Eurozone Crisis: Greek Haircut Deal Back On As Negotiations Resume

Greek Haircut Deal Back On As Negotiations Resume

The Greek government is preparing to present its plans for a new debt swap deal to the Institute for International Finance (IIF) on Thursday, in the hope that an agreement can be made to prevent the country from defaulting on its debt.

Officials from the Greek finance ministry visited Washington to meet with the International Monetary Fund (IMF) on Wednesday, as the various players in negotiations struggle to find a consensus with time running short.

Greek workers held a general strike on Tuesday, and there were protests in Athens on Wednesday as talks continued.

Markets were boosted earlier in the day by reports that the IMF was seeking to raise more than $500m in funds from emerging markets to be able to bail out Italy. However, those reports were denied.

Greece owes international private creditors around €200bn, and the IIF is negotiating on their behalf.

An agreement in October to swap existing bonds for new ones - valued at 50% of the existing paper but more likely to be paid back - left many of the details to be negotiated, and last week talks broke down as investors and the government could not agree on the interest rate, or coupon, to be paid on the new, lower value bonds.

Greece needs this agreement for two reasons. Firstly, it simply has to reduce the absolute level of its debt and the amount of money that it is currently losing through interest payments. Secondly, and more pressingly, coming to an agreement is a condition of a second bailout agreed with the IMF and the EU.

Without that bailout, Greece will not be able to pay back a €14.4bn loan due on March 20. Countries typically "roll over" their debt in these circumstances, issuing new bonds to pay back the old ones. That option is not available to Greece. It is highly unlikely that any private investors would buy Greek debt, given how close to a default it is sailing.
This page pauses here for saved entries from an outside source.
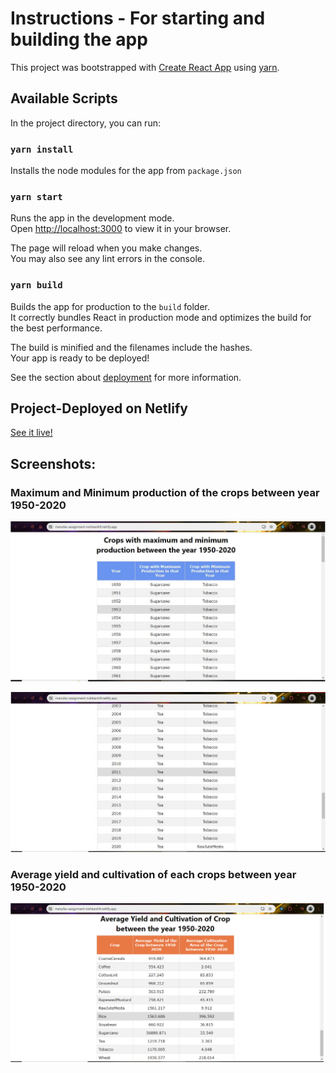 # Instructions - For starting and building the app

This project was bootstrapped with [Create React App](https://github.com/facebook/create-react-app) using [yarn](https://classic.yarnpkg.com/en/).

## Available Scripts

In the project directory, you can run:

### `yarn install`

Installs the node modules for the app from `package.json`

### `yarn start`

Runs the app in the development mode.\
Open [http://localhost:3000](http://localhost:3000) to view it in your browser.

The page will reload when you make changes.\
You may also see any lint errors in the console.

### `yarn build`

Builds the app for production to the `build` folder.\
It correctly bundles React in production mode and optimizes the build for the best performance.

The build is minified and the filenames include the hashes.\
Your app is ready to be deployed!

See the section about [deployment](https://facebook.github.io/create-react-app/docs/deployment) for more information.

## Project-Deployed on Netlify
[See it live!](https://manufac-assignment-nishkarsh9.netlify.app/)

## Screenshots:

### Maximum and Minimum production of the crops between year 1950-2020
![solution-screenshot-maxmin-prod](./public/images/img.png)

![solution-screenshot-maxmin-prod](./public/images/img%20(1).png)

### Average yield and cultivation of each crops between year 1950-2020
![solution-screenshot-avg-yield-and-cultivation](./public/images/img%20(2).png)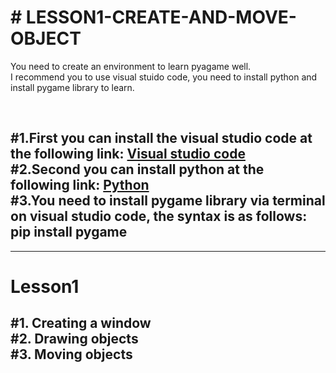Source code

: <h1># LESSON1-CREATE-AND-MOVE-OBJECT</h1>
<p>You need to create an environment to learn pyagame well. <br>
I recommend you to use visual stuido code, you need to install python and install pygame library to learn. </p><br>
<h2>
#1.First you can install the visual studio code at the following link:
<a href="https://code.visualstudio.com/">Visual studio code</a> <br>
#2.Second you can install python at the following link:
<a href="https://www.python.org/downloads/">Python</a> <br>
#3.You need to install pygame library via terminal on visual studio code, the syntax is as follows: <br>
pip install pygame <br>
</h2>

<hr>
<h1>Lesson1</h1>
<h2>
#1. Creating a window <br>
#2. Drawing objects  <br>
#3. Moving objects <br> 
</h2>

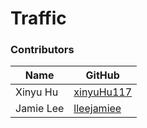 # Traffic

### Contributors

| Name      | GitHub            |
|-----------|-------------------|
| Xinyu Hu  | [xinyuHu117][a.1]     |
| Jamie Lee | [lleejamiee][a.2] |

[a.1]: https://github.com/xinyuHu117
[a.2]: https://github.com/lleejamiee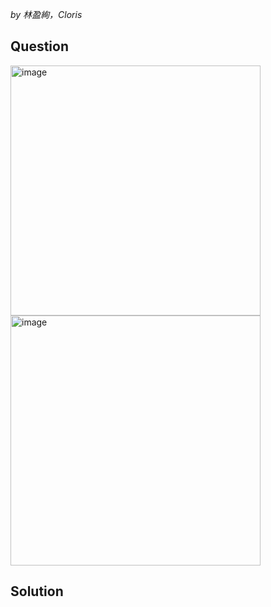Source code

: *by 林盈絢，Cloris*

## Question
<img width="400" alt="image" src="https://github.com/user-attachments/assets/03e39b30-d113-4573-8a4f-ea72f66c4216" /><br>
<img width="400" alt="image" src="https://github.com/user-attachments/assets/c7a7f1cd-585f-4191-b6eb-775dd3ec5bfc" />


## Solution
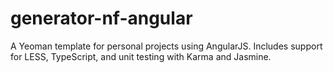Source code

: generator-nf-angular
==========

A Yeoman template for personal projects using AngularJS.  Includes support for LESS, TypeScript, and unit testing with Karma and Jasmine.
That means official money is realistically the only option for the Greek government if it wants to avoid a default.

The country could force bondholders to accept the debt swap. If it were to do so, it would be in default. This would have serious ramifications both for the country - which would be unlikely to raise money in the capital markets for some time, and would be subject to punitive conditions on any borrowing from the IMF - and for the international financial sector.

Banks would see liquidity dry up as they stop lending to each other and as depositors pull their money out of banks in anticipation of a further collapse. Greece has already seen significant capital flight, and would likely see more. A default could preface the country's exit from the single currency.

It would also trigger credit default swaps (CDS), which are instruments designed to protect holders against such a default. However, they have proliferated not just as a tool to manage investors' risks, but as investments in their own right, with hedge funds in particular using them as directional bets on the country's failure to pay.

There are obviously concerns in the banking sector, which has consistently broken records with the amount of money deposited at the ECB overnight, forgoing interest payments for the security of the central bank.

Cash stored in the ECB's overnight facility passed €500bn for the first time this week, and has continued to rise, indicating that, despite a supply of cheap liquidity from the ECB, banks are still risk averse and worried about potential shocks.